# [Exercise goal]
Look at the data below and print exactly the lines from its first line through the line with "- Press the"; the pictures stay out of the copy.

# [Material supplied]
━━━━━━━━━━━━━━━━━━━━

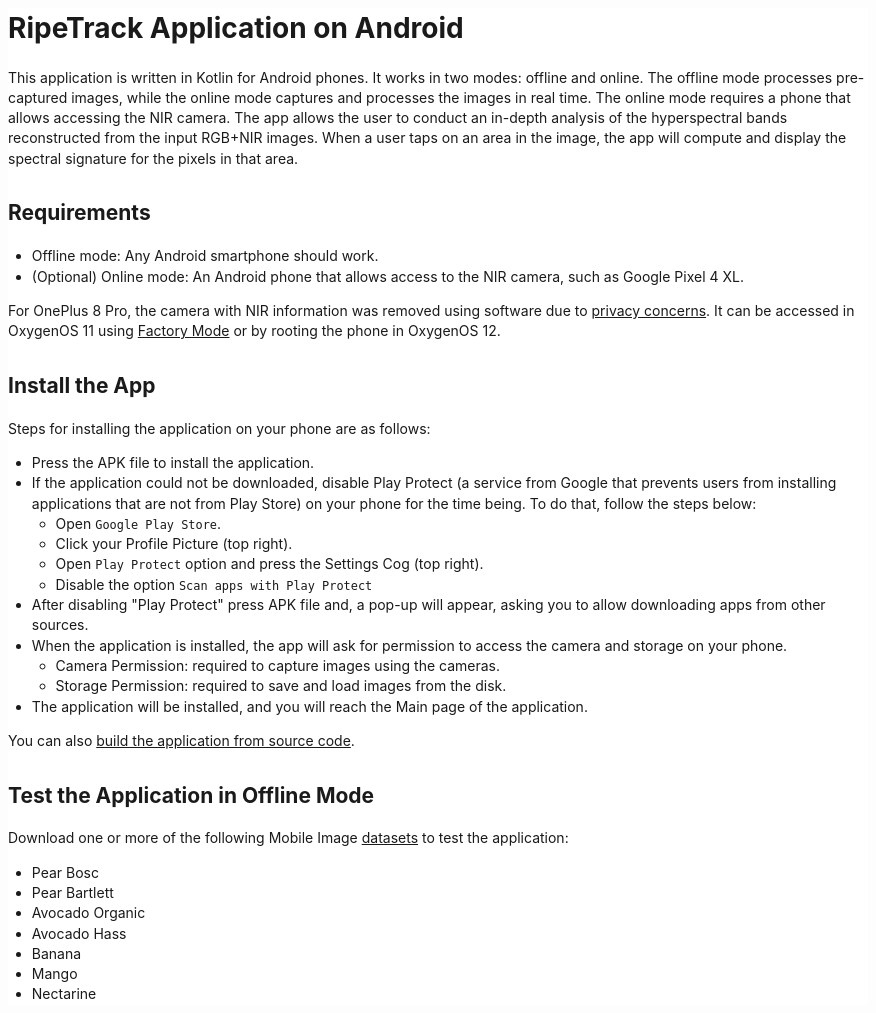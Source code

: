 # RipeTrack Application on Android
This application is written in Kotlin for Android phones. It works in two modes: offline and online. The offline mode processes pre-captured images, while the online mode captures and processes the images in real time. The online mode requires a phone that allows accessing the NIR camera. The app allows the user to conduct an in-depth analysis of the hyperspectral bands reconstructed from the input RGB+NIR images. When a user taps on an area in the image, the app will compute and display the spectral signature for the pixels in that area.
 
## Requirements
- Offline mode: Any Android smartphone should work.
- (Optional) Online mode: An Android phone that allows access to the NIR camera, such as Google Pixel 4 XL.

For OnePlus 8 Pro, the camera with NIR information was removed using software due to [privacy concerns](https://www.theverge.com/2020/5/15/21259723/oneplus-8-pro-x-ray-vision-infrared-filter-see-through-plastic). It can be accessed in OxygenOS 11 using [Factory Mode](https://www.xda-developers.com/oneplus-8-pro-color-filter-camera-still-accessible-adb-command/ "How to access Color Filter Camera on OnePlus 8 Pro using adb") or by rooting the phone in OxygenOS 12.

## Install the App


Steps for installing the application on your phone are as follows:

- Press the APK file to install the application.
- If the application could not be downloaded, disable Play Protect (a service from Google that prevents users from installing applications that are not from Play Store) on your phone for the time being. To do that, follow the steps below:
	- Open `Google Play Store`.
	- Click your Profile Picture (top right).
	- Open `Play Protect` option and press the Settings Cog (top right).
	- Disable the option `Scan apps with Play Protect`
- After disabling "Play Protect" press APK file and, a pop-up will appear, asking you to allow downloading apps from other sources.
- When the application is installed, the app will ask for permission to access the camera and storage on your phone.
	- Camera Permission: required to capture images using the cameras.
	- Storage Permission: required to save and load images from the disk.
- The application will be installed, and you will reach the Main page of the application.

You can also [build the application from source code](#build-the-application-from-the-source-code).

## Test the Application in Offline Mode
Download one or more of the following Mobile Image [datasets](https://drive.google.com/drive/folders/1oBmib1meInQ5zZzC0itiRDGs5IKJRZPb?usp=drive_link "Dataset URL") to test the application:

- Pear Bosc
- Pear Bartlett
- Avocado Organic
- Avocado Hass
- Banana
- Mango
- Nectarine
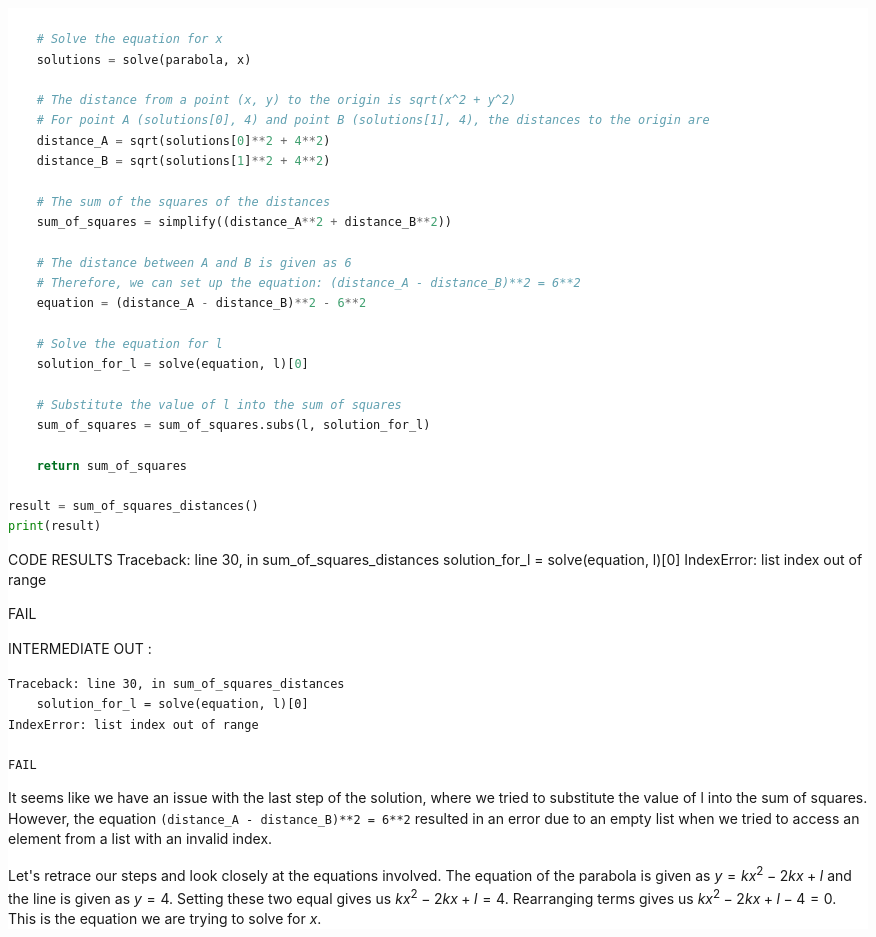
 ```python

    # Solve the equation for x
    solutions = solve(parabola, x)

    # The distance from a point (x, y) to the origin is sqrt(x^2 + y^2)
    # For point A (solutions[0], 4) and point B (solutions[1], 4), the distances to the origin are
    distance_A = sqrt(solutions[0]**2 + 4**2)
    distance_B = sqrt(solutions[1]**2 + 4**2)

    # The sum of the squares of the distances
    sum_of_squares = simplify((distance_A**2 + distance_B**2))

    # The distance between A and B is given as 6
    # Therefore, we can set up the equation: (distance_A - distance_B)**2 = 6**2
    equation = (distance_A - distance_B)**2 - 6**2

    # Solve the equation for l
    solution_for_l = solve(equation, l)[0]

    # Substitute the value of l into the sum of squares
    sum_of_squares = sum_of_squares.subs(l, solution_for_l)

    return sum_of_squares

result = sum_of_squares_distances()
print(result)
```

CODE RESULTS Traceback: line 30, in sum_of_squares_distances
    solution_for_l = solve(equation, l)[0]
IndexError: list index out of range

FAIL


INTERMEDIATE OUT :
```output
Traceback: line 30, in sum_of_squares_distances
    solution_for_l = solve(equation, l)[0]
IndexError: list index out of range

FAIL

```
It seems like we have an issue with the last step of the solution, where we tried to substitute the value of l into the sum of squares. However, the equation `(distance_A - distance_B)**2 = 6**2` resulted in an error due to an empty list when we tried to access an element from a list with an invalid index. 

Let's retrace our steps and look closely at the equations involved. The equation of the parabola is given as $y = kx^2 - 2kx + l$ and the line is given as $y = 4$. Setting these two equal gives us $kx^2 - 2kx + l = 4$. Rearranging terms gives us $kx^2 - 2kx + l - 4 = 0$. This is the equation we are trying to solve for $x$.
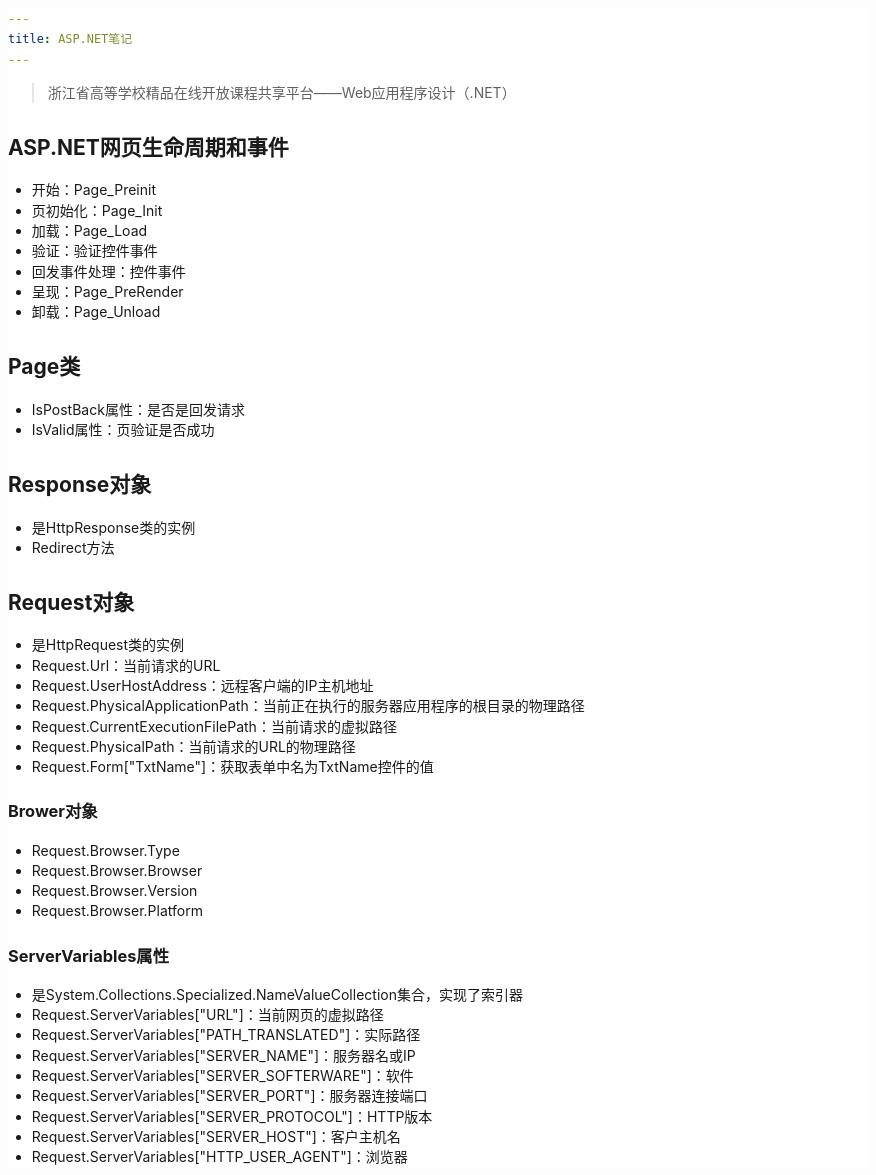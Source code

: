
 ```yaml
---
title: ASP.NET笔记
---
```


> 浙江省高等学校精品在线开放课程共享平台——Web应用程序设计（.NET）

ASP.NET网页生命周期和事件
-------------------------

* 开始：Page_Preinit
* 页初始化：Page_Init
* 加载：Page_Load
* 验证：验证控件事件
* 回发事件处理：控件事件
* 呈现：Page_PreRender
* 卸载：Page_Unload

Page类
------

* IsPostBack属性：是否是回发请求
* IsValid属性：页验证是否成功

Response对象
------------

* 是HttpResponse类的实例
* Redirect方法

Request对象
-----------

* 是HttpRequest类的实例
* Request.Url：当前请求的URL
* Request.UserHostAddress：远程客户端的IP主机地址
* Request.PhysicalApplicationPath：当前正在执行的服务器应用程序的根目录的物理路径
* Request.CurrentExecutionFilePath：当前请求的虚拟路径
* Request.PhysicalPath：当前请求的URL的物理路径
* Request.Form["TxtName"]：获取表单中名为TxtName控件的值

### Brower对象

* Request.Browser.Type
* Request.Browser.Browser
* Request.Browser.Version
* Request.Browser.Platform

### ServerVariables属性

* 是System.Collections.Specialized.NameValueCollection集合，实现了索引器
* Request.ServerVariables["URL"]：当前网页的虚拟路径
* Request.ServerVariables["PATH_TRANSLATED"]：实际路径
* Request.ServerVariables["SERVER_NAME"]：服务器名或IP
* Request.ServerVariables["SERVER_SOFTERWARE"]：软件
* Request.ServerVariables["SERVER_PORT"]：服务器连接端口
* Request.ServerVariables["SERVER_PROTOCOL"]：HTTP版本
* Request.ServerVariables["SERVER_HOST"]：客户主机名
* Request.ServerVariables["HTTP_USER_AGENT"]：浏览器
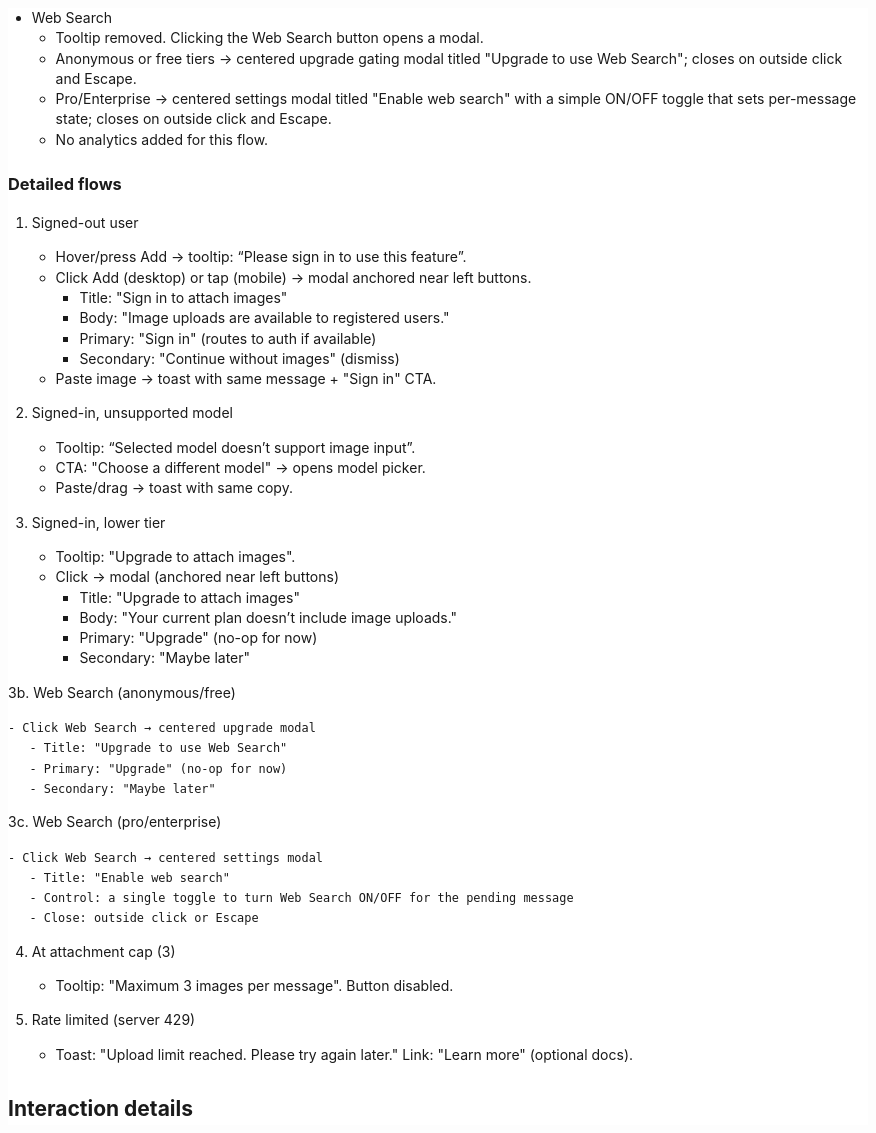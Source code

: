 - Web Search
  - Tooltip removed. Clicking the Web Search button opens a modal.
  - Anonymous or free tiers → centered upgrade gating modal titled "Upgrade to use Web Search"; closes on outside click and Escape.
  - Pro/Enterprise → centered settings modal titled "Enable web search" with a simple ON/OFF toggle that sets per-message state; closes on outside click and Escape.
  - No analytics added for this flow.

### Detailed flows

1. Signed-out user

   - Hover/press Add → tooltip: “Please sign in to use this feature”.
   - Click Add (desktop) or tap (mobile) → modal anchored near left buttons.
     - Title: "Sign in to attach images"
     - Body: "Image uploads are available to registered users."
     - Primary: "Sign in" (routes to auth if available)
     - Secondary: "Continue without images" (dismiss)
   - Paste image → toast with same message + "Sign in" CTA.

2. Signed-in, unsupported model

   - Tooltip: “Selected model doesn’t support image input”.
   - CTA: "Choose a different model" → opens model picker.
   - Paste/drag → toast with same copy.

3. Signed-in, lower tier

   - Tooltip: "Upgrade to attach images".
   - Click → modal (anchored near left buttons)
     - Title: "Upgrade to attach images"
     - Body: "Your current plan doesn’t include image uploads."
     - Primary: "Upgrade" (no-op for now)
     - Secondary: "Maybe later"

3b. Web Search (anonymous/free)

    - Click Web Search → centered upgrade modal
       - Title: "Upgrade to use Web Search"
       - Primary: "Upgrade" (no-op for now)
       - Secondary: "Maybe later"

3c. Web Search (pro/enterprise)

    - Click Web Search → centered settings modal
       - Title: "Enable web search"
       - Control: a single toggle to turn Web Search ON/OFF for the pending message
       - Close: outside click or Escape

4. At attachment cap (3)

   - Tooltip: "Maximum 3 images per message". Button disabled.

5. Rate limited (server 429)
   - Toast: "Upload limit reached. Please try again later." Link: "Learn more" (optional docs).

## Interaction details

━━━━━━━━━━━━━━━━━━━━

# [Answer below]
Source code

: # RipeTrack Application on Android
This application is written in Kotlin for Android phones. It works in two modes: offline and online. The offline mode processes pre-captured images, while the online mode captures and processes the images in real time. The online mode requires a phone that allows accessing the NIR camera. The app allows the user to conduct an in-depth analysis of the hyperspectral bands reconstructed from the input RGB+NIR images. When a user taps on an area in the image, the app will compute and display the spectral signature for the pixels in that area.
 
## Requirements
- Offline mode: Any Android smartphone should work.
- (Optional) Online mode: An Android phone that allows access to the NIR camera, such as Google Pixel 4 XL.

For OnePlus 8 Pro, the camera with NIR information was removed using software due to [privacy concerns](https://www.theverge.com/2020/5/15/21259723/oneplus-8-pro-x-ray-vision-infrared-filter-see-through-plastic). It can be accessed in OxygenOS 11 using [Factory Mode](https://www.xda-developers.com/oneplus-8-pro-color-filter-camera-still-accessible-adb-command/ "How to access Color Filter Camera on OnePlus 8 Pro using adb") or by rooting the phone in OxygenOS 12.

## Install the App


Steps for installing the application on your phone are as follows:

- Press the APK file to install the application.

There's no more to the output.